Dominika Alapi, 31, rose early and brought her young son to one of her favorite cafés in central Budapest. Drinking a lemonade in the spring sun, she said the experience was “liberating.”
“So many of us have been frustrated for so long, thinking, ‘Will this be the rest of our lives?’ Now it seems like everyone’s gotten their life back,” Alapi said.
Other bars and restaurants in the capital filled their terraces with eager customers after Hungary reported Friday that 3.5 million people in the country, or around 35% of the population, had received a first dose of a COVID-19 vaccine, a benchmark the government had set for when it would further ease restrictions.

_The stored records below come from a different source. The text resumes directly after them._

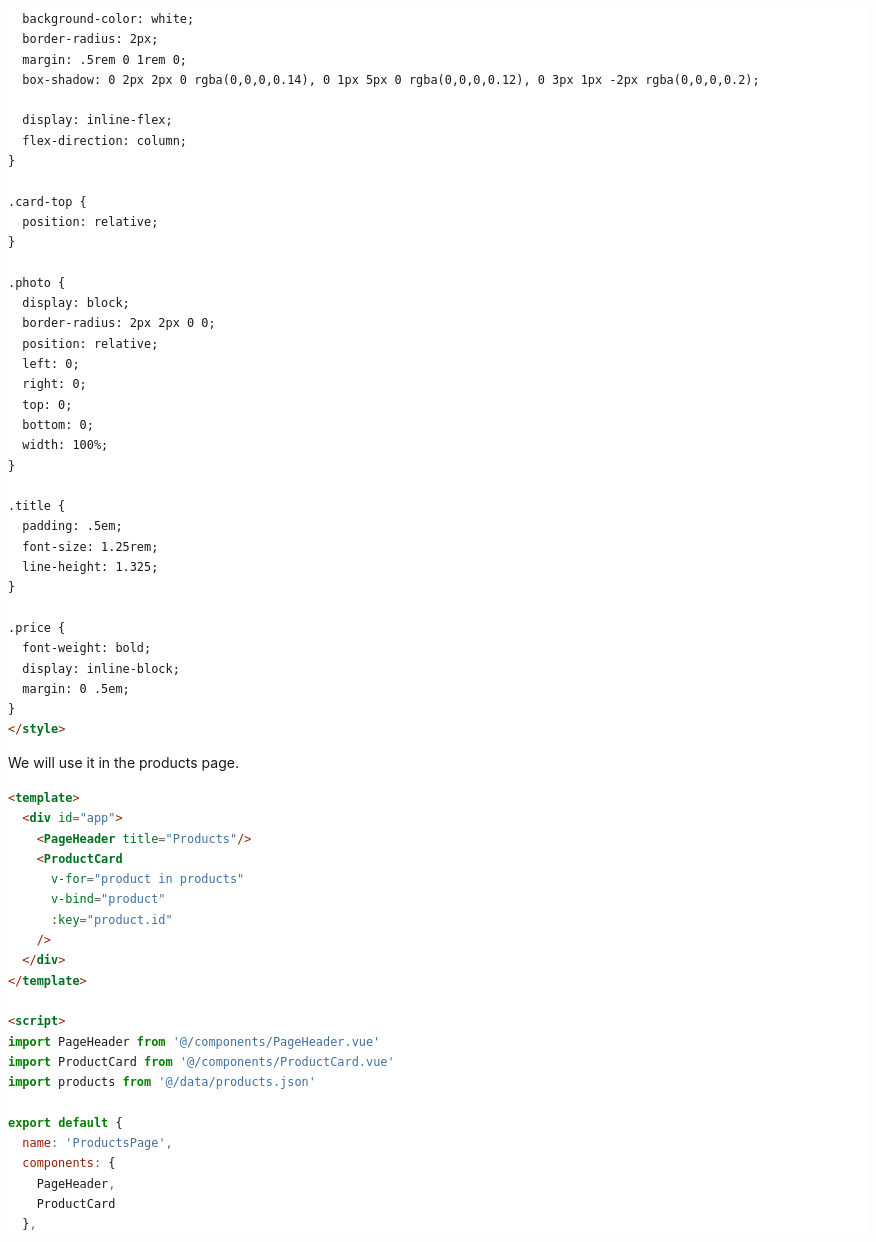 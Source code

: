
 ``` html
  background-color: white;
  border-radius: 2px;
  margin: .5rem 0 1rem 0;
  box-shadow: 0 2px 2px 0 rgba(0,0,0,0.14), 0 1px 5px 0 rgba(0,0,0,0.12), 0 3px 1px -2px rgba(0,0,0,0.2);

  display: inline-flex;
  flex-direction: column;
}

.card-top {
  position: relative;
}

.photo {
  display: block;
  border-radius: 2px 2px 0 0;
  position: relative;
  left: 0;
  right: 0;
  top: 0;
  bottom: 0;
  width: 100%; 
}

.title {
  padding: .5em;
  font-size: 1.25rem;
  line-height: 1.325;
}

.price {
  font-weight: bold;
  display: inline-block;
  margin: 0 .5em;
}
</style>
```

We will use it in the products page.

``` html
<template>
  <div id="app">
    <PageHeader title="Products"/>
    <ProductCard
      v-for="product in products"
      v-bind="product"
      :key="product.id"
    />
  </div>
</template>

<script>
import PageHeader from '@/components/PageHeader.vue'
import ProductCard from '@/components/ProductCard.vue'
import products from '@/data/products.json'

export default {
  name: 'ProductsPage',
  components: {
    PageHeader,
    ProductCard
  },
```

Before Saturday, food establishments had been limited to take-out and delivery service since November. They still are not permitted to seat people indoors.
Alapi, who works in a restaurant, said the pandemic closures had affected her not only financially but emotionally as well.

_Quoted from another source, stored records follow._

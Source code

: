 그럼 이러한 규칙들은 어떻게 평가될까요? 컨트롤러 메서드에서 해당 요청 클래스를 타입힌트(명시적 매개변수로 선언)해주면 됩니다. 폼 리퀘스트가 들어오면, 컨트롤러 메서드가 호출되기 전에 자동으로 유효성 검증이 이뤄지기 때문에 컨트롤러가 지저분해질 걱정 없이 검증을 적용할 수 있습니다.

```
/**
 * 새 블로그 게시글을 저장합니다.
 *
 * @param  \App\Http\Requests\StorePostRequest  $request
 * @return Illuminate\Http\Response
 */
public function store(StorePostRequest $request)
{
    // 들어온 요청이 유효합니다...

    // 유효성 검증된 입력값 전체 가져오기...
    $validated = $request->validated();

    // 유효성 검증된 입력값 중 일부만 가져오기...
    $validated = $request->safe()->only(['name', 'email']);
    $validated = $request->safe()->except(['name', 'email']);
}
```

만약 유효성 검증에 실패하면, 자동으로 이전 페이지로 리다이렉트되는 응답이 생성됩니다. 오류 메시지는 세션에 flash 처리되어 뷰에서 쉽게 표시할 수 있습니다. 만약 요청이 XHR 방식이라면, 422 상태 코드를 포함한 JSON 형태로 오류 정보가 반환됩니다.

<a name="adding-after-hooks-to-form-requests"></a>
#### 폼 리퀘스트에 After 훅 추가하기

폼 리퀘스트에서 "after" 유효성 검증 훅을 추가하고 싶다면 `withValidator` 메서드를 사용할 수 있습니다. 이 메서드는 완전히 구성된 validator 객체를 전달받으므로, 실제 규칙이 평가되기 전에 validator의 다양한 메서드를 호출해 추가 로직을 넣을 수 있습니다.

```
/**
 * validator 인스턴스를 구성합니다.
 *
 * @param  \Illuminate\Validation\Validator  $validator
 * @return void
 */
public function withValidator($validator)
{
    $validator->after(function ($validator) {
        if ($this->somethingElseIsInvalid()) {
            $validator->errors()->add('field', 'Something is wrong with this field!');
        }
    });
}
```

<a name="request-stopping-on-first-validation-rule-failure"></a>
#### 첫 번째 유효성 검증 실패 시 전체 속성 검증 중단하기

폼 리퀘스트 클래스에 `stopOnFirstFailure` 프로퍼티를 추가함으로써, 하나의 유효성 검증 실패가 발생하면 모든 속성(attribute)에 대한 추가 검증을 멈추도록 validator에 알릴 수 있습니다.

“Human relationships have been transformed,” she said. “There’s no stimulation. After a while it became really depressing that every day you only meet the same people and can only talk about the same thing: when will this all be over?”
The Hungarian government has tied its reopening strategy to the country’s vaccination rate, which currently is the second-highest in the European Union. But for over a month, Hungary also has had the world’s highest number of COVID-19 deaths per million inhabitants, according to Johns Hopkins University.

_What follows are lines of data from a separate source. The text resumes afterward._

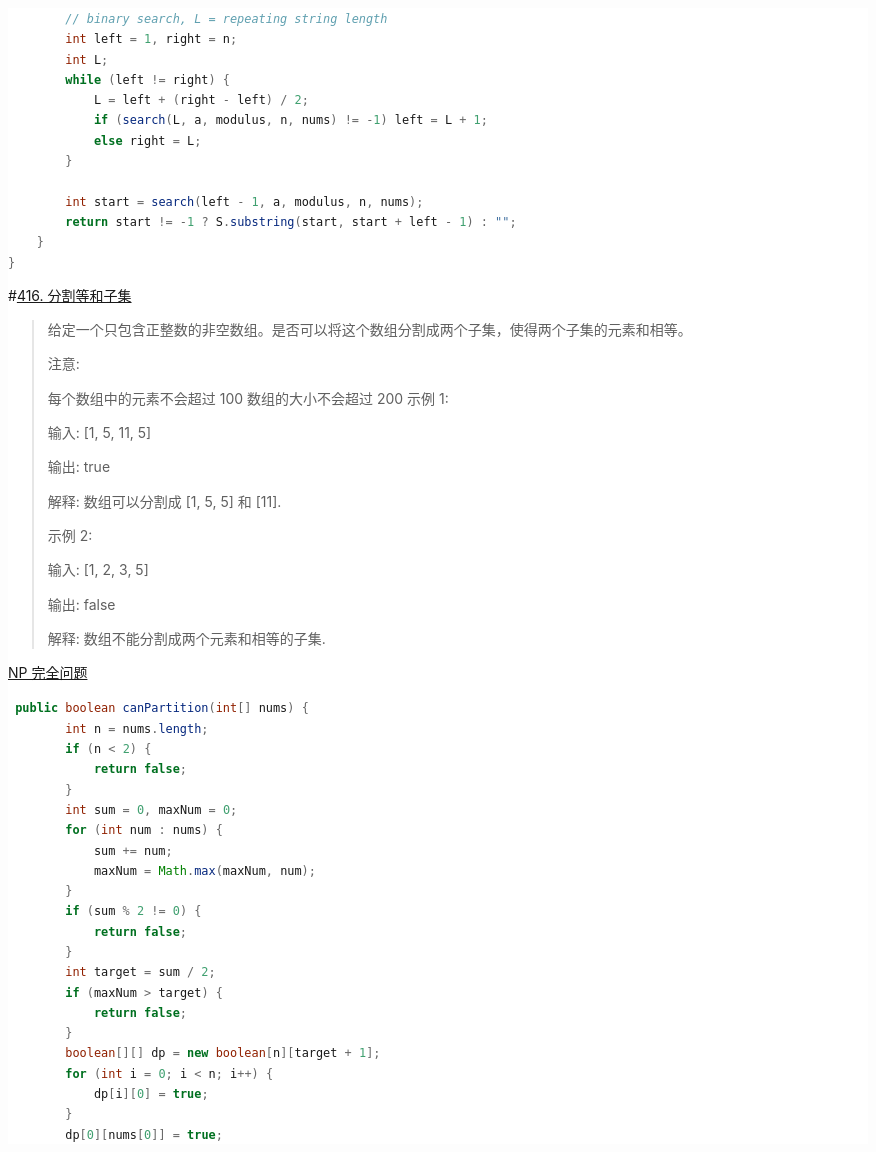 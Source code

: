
 ```java
        // binary search, L = repeating string length
        int left = 1, right = n;
        int L;
        while (left != right) {
            L = left + (right - left) / 2;
            if (search(L, a, modulus, n, nums) != -1) left = L + 1;
            else right = L;
        }

        int start = search(left - 1, a, modulus, n, nums);
        return start != -1 ? S.substring(start, start + left - 1) : "";
    }
}
```

#[416. 分割等和子集](https://leetcode-cn.com/problems/partition-equal-subset-sum/) 

>   给定一个只包含正整数的非空数组。是否可以将这个数组分割成两个子集，使得两个子集的元素和相等。
>
>   注意:
>
>   每个数组中的元素不会超过 100
>   数组的大小不会超过 200
>   示例 1:
>
>   输入: [1, 5, 11, 5]
>
>   输出: true
>
>   解释: 数组可以分割成 [1, 5, 5] 和 [11].
>
>
>   示例 2:
>
>   输入: [1, 2, 3, 5]
>
>   输出: false
>
>   解释: 数组不能分割成两个元素和相等的子集.

[NP 完全问题](https://baike.baidu.com/item/NP完全问题)

```java
 public boolean canPartition(int[] nums) {
        int n = nums.length;
        if (n < 2) {
            return false;
        }
        int sum = 0, maxNum = 0;
        for (int num : nums) {
            sum += num;
            maxNum = Math.max(maxNum, num);
        }
        if (sum % 2 != 0) {
            return false;
        }
        int target = sum / 2;
        if (maxNum > target) {
            return false;
        }
        boolean[][] dp = new boolean[n][target + 1];
        for (int i = 0; i < n; i++) {
            dp[i][0] = true;
        }
        dp[0][nums[0]] = true;
```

In a Friday radio interview, Prime Minister Viktor Orban said the number of administered vaccinations was likely to reach 4 million next week, when holders of an “immunity certificate” proving they received a vaccine or recovered from COVID-19 will be allowed to go to theaters, cinemas, gyms, swimming pools, libraries and other recreational venues.
BP BARbq, an outdoor restaurant along a leafy stretch of the Danube River in Budapest’s northern suburbs, had every table occupied on Saturday. Owner Roland Urban said that being able to serve customers again filled him with new optimism that his restaurant would survive.